A Fresh Look on GMOs

In the last month, I have been in San Francisco (Keep Collective leadership conference), and Denver (National Western Stock Show and Des Moines. When you are traveling that much, you meet a lot of different people. I’ve been in more Ubers than I can count. I am the kind of Uber rider that wants to know the driver’s life story. And at some point that means they want to know mine, so I share that I’m from Iowa and our family raises cows. Yup, this girl who is running around in black pleather pants, lipstick and has more bracelets on that you can count knows a thing about farming. 

On our farm we plant GMO corn and soybeans. It helps us less water and less energy. GMO farming methods have reduced the equivalent of nearly 500 billions pounds of carbon dioxide from the air. Both our farm and organic farms use pesticides to ensure that our plants stay healthy, however using GMOs lets us cut back dramatically on the amount needed. We can spray less often, with more targeted precision. On average, GMO farming has reduced chemical pesticide use by 37%, while increasing cop yields by 22%. Land is expensive so the more we can grow on least amount of land possible the better. 

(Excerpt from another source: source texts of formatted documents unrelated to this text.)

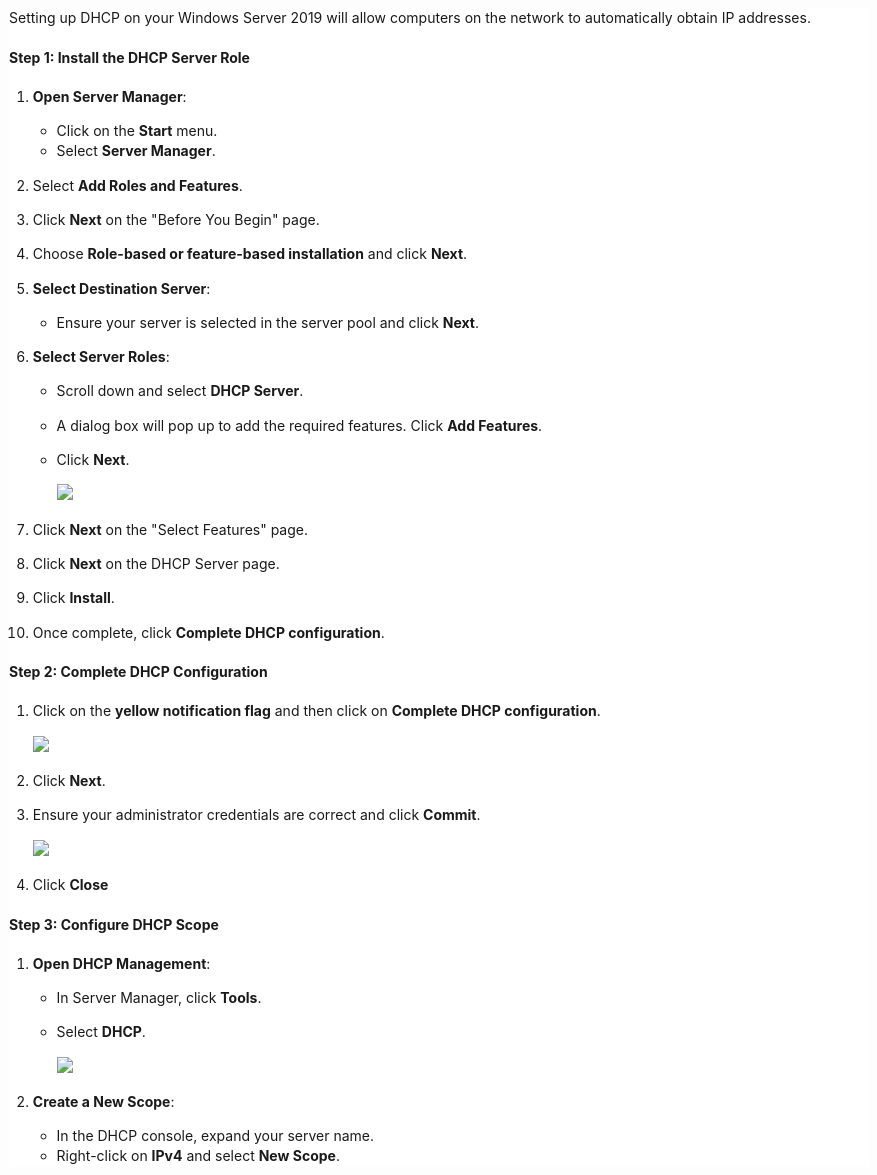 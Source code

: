 Setting up DHCP on your Windows Server 2019 will allow computers on the network to automatically obtain IP addresses.

#### Step 1: Install the DHCP Server Role

1. **Open Server Manager**:
   - Click on the **Start** menu.
   - Select **Server Manager**.

2. Select **Add Roles and Features**.

3. Click **Next** on the "Before You Begin" page.

4. Choose **Role-based or feature-based installation** and click **Next**.

5. **Select Destination Server**:
   - Ensure your server is selected in the server pool and click **Next**.

6. **Select Server Roles**:
   - Scroll down and select **DHCP Server**.
   - A dialog box will pop up to add the required features. Click **Add Features**.
   - Click **Next**.
  
     ![](images/gif17.gif)
  
8. Click **Next** on the "Select Features" page.

9. Click **Next** on the DHCP Server page.

10. Click **Install**.

11. Once complete, click **Complete DHCP configuration**.

#### Step 2: Complete DHCP Configuration

1. Click on the **yellow notification flag** and then click on **Complete DHCP configuration**.

   ![](images/gif18.gif)

2. Click **Next**.

3. Ensure your administrator credentials are correct and click **Commit**.

   ![](images/gif19.gif)

4. Click **Close**
   
#### Step 3: Configure DHCP Scope

1. **Open DHCP Management**:
   - In Server Manager, click **Tools**.
   - Select **DHCP**.
  
     ![](images/gif20.gif) 

2. **Create a New Scope**:
   - In the DHCP console, expand your server name.
   - Right-click on **IPv4** and select **New Scope**.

Whether it be the Uber driver, my city-living conference roommates, the server at the restaurant or the CEO of Keep Collective they are all concerned about one thing: the safety of the food they are feeding their families. Thanks to the media and fancy marketing labels everyone is so darn confused about what is right and wrong, healthy or safe. GMOs are on the top of everyone’s list as “I’m not so sure about those things.”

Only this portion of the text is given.